La France a-t-elle bloqué l’accord UE-Mercosur ? L’a-t-elle enterré ? Plus tôt dans la semaine, l’Elysée avait annoncé l’arrêt des négociations avant d’être démenti par la Commission européenne. Cette séquence soulève de nombreuses questions :

  • Puisque l’accord a été annoncé comme finalisé et « accordé en principe » en juin 2019, que négocient encore les chefs négociateurs des deux blocs ? Ces négociations portent-elles sur le contenu même de l’accord ?
    Non, elles portent sur une annexe à l’accord et la Commission européenne a exclu de rouvrir les négociations sur le fond de l’accord. A aucun moment, la France n’a exigé l’arrêt de ces négociations pas plus que la récision du mandat avec lequel la Commission négocie.
  • Médias, parlementaires, organisations de la société civile ont-ils accès aux documents de négociation ?
    Non, ces négociations, comme toutes les autres, se déroulent en totale opacité.
  • L’exécutif français et plusieurs parlementaires Renaissance affirment que la France serait le seul pays à s’opposer à l’accord UE-Mercosur. Est-ce le cas ?
    Non. L’Autriche et les Pays-Bas s’y opposent avec des positions plus fermes que la France, ainsi que la Wallonie. L’Irlande vient de prendre clairement position contre l’accord également.
  • La France peut-elle, seule, bloquer l’Accord UE-Mercosur ?
    En théorie oui. En pratique, c’est bien plus compliqué puisque la Commission européenne dispose d’options légales pour contourner le veto français. De plus en plus de voix en Europe poussent en ce sens.
  • L’exécutif français doit-il se limiter à dire « Non à l’accord UE-Mercosur en l’état » à Paris ?
    Non. S’il est convaincu que cet accord n’est pas acceptable, il faudrait que Paris construise des alliances en Europe pour retirer le mandat de négociation dont la Commission dispose et/ou bloquer l’accord une fois finalisé. C’est possible.
  • La France souhaite-t-elle l’abandon de l’accord UE-Mercosur ? S’oppose-t-elle aux autres accords du même type ?
    Non, elle s’oppose uniquement à l’accord UE-Mercosur « en l’état », laissant ouverte la possibilité de soutenir une nouvelle version, et elle a soutenu, ratifié et mis en œuvre tous les autres accords.
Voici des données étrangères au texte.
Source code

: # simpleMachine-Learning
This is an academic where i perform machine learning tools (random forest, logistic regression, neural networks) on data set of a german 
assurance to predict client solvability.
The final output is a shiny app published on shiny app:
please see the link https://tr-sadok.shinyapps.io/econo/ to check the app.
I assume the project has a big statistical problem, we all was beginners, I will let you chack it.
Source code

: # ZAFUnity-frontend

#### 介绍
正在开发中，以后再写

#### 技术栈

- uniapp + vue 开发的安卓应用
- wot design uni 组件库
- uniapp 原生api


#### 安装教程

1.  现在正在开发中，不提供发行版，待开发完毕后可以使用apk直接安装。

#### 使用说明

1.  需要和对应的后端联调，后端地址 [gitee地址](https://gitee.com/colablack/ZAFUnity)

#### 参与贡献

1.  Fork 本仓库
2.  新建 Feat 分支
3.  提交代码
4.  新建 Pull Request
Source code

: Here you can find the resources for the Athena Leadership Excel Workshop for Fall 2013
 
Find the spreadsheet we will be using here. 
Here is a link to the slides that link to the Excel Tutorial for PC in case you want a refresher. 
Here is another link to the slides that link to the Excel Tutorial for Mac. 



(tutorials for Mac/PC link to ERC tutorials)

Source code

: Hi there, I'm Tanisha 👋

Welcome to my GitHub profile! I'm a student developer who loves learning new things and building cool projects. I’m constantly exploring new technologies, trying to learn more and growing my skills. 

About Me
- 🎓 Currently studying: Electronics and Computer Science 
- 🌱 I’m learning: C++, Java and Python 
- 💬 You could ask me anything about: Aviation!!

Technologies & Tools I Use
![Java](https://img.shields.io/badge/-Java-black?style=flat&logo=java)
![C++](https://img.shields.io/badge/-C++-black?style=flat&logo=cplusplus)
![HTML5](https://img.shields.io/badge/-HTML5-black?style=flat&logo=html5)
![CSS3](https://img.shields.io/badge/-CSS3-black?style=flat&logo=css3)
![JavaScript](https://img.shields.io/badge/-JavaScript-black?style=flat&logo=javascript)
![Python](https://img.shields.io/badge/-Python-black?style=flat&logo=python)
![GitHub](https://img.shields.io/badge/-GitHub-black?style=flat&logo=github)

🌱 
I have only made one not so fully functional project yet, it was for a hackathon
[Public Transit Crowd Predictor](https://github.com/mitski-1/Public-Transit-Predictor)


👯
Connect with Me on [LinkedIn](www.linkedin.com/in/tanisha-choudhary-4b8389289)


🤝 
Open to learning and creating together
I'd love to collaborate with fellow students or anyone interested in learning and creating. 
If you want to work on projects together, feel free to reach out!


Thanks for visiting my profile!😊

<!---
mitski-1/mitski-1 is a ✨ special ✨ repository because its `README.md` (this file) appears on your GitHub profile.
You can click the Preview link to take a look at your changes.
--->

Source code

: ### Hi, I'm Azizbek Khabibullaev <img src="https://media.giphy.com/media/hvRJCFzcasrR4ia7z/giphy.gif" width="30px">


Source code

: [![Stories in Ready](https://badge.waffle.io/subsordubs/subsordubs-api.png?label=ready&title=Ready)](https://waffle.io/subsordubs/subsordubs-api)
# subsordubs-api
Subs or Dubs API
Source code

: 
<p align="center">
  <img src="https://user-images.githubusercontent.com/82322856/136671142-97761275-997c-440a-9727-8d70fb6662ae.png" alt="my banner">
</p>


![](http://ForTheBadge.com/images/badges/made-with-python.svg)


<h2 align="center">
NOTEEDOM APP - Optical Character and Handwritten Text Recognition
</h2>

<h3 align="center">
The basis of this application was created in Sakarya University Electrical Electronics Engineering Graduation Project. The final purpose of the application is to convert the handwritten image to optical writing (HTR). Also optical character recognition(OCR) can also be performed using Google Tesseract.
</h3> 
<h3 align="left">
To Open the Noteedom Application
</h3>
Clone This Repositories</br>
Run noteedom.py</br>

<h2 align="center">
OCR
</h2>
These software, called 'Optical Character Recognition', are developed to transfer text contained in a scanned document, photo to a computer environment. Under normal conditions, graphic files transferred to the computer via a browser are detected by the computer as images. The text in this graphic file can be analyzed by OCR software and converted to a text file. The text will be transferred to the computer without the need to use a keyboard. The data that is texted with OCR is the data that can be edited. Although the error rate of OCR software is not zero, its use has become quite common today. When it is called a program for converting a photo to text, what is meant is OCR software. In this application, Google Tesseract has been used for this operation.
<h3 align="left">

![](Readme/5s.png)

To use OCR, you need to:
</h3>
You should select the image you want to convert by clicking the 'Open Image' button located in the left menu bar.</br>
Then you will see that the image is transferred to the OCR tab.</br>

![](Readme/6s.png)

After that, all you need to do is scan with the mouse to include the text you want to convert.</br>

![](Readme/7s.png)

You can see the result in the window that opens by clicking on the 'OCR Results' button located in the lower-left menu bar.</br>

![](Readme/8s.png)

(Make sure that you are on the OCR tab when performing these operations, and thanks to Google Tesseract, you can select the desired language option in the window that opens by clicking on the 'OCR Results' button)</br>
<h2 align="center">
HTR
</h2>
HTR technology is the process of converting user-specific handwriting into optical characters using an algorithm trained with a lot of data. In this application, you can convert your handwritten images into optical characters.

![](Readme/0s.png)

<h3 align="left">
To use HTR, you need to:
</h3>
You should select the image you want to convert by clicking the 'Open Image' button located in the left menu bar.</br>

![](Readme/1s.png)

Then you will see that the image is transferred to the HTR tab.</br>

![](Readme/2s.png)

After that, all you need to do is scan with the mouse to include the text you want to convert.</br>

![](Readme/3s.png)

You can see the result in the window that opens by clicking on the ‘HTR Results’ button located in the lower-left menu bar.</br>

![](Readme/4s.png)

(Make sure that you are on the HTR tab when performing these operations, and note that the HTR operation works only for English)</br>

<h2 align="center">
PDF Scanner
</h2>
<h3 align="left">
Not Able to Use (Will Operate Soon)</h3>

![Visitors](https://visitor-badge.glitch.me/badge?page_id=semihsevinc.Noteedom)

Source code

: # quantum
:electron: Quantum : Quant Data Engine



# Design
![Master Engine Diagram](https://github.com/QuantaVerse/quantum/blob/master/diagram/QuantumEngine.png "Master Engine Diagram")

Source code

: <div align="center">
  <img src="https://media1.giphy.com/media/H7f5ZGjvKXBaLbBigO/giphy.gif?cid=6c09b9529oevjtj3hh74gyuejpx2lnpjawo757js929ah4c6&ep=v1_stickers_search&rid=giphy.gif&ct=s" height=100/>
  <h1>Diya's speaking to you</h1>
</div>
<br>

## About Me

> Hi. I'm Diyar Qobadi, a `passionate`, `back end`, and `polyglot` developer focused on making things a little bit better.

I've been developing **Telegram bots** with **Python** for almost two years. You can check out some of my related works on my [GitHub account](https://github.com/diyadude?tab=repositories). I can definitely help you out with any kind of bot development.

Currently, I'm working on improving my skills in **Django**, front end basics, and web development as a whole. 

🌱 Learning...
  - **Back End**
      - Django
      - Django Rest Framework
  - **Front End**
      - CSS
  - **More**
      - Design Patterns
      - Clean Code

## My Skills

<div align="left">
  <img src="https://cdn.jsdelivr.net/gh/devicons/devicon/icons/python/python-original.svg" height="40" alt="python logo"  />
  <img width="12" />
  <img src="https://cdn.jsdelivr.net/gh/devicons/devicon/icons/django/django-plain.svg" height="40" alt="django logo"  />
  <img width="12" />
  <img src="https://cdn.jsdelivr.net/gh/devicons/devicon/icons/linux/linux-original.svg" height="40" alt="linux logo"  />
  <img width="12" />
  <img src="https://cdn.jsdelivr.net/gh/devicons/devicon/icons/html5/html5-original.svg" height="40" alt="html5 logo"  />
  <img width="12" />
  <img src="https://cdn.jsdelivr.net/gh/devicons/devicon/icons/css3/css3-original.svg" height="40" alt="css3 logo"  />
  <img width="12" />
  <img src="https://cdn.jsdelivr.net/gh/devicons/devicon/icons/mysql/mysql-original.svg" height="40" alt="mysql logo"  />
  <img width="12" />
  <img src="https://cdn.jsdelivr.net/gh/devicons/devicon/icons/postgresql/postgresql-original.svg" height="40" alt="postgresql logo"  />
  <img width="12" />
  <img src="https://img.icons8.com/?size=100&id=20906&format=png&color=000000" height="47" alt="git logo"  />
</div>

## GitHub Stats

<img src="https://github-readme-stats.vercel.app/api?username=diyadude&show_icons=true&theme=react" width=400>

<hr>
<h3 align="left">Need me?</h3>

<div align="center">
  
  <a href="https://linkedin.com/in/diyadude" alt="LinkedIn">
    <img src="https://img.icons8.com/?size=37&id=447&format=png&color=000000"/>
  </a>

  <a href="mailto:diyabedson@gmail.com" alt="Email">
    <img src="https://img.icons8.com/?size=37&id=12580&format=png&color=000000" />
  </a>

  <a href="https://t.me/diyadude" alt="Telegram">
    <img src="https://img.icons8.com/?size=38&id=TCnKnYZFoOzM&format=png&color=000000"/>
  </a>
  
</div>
Accord UE-Mercosur : où en sont les négociations ?

C’est le 28 juin 2019 que l’accord UE-Mercosur a été annoncé comme finalisé et « accordé en principe » par la Commission européenne et les pays du Mercosur, avec l’appui d’Emmanuel Macron pour la France. L’accord a donc été conclu et annoncé comme tel sous la présidence de Jair Bolsonaro, président d’extrême-droite du Brésil. Comme n’importe quel accord de libéralisation du commerce, tel que le prévoient les traités qui fondent l’Union européenne, c’est la Commission européenne qui a négocié cet accord au nom des 28, puis 27 Etats-membres de l’UE, dont la France, en s’appuyant sur un mandat de négociation que lui ont confié ces mêmes Etats-membres.

Le mandat de négociations date de 1999, soit du siècle dernier : il ne comporte aucun objectif de lutte contre le réchauffement climatique, de protection de la forêt ou de la biodiversité, pas plus qu’un objectif d’autonomie stratégique ou de relocalisation.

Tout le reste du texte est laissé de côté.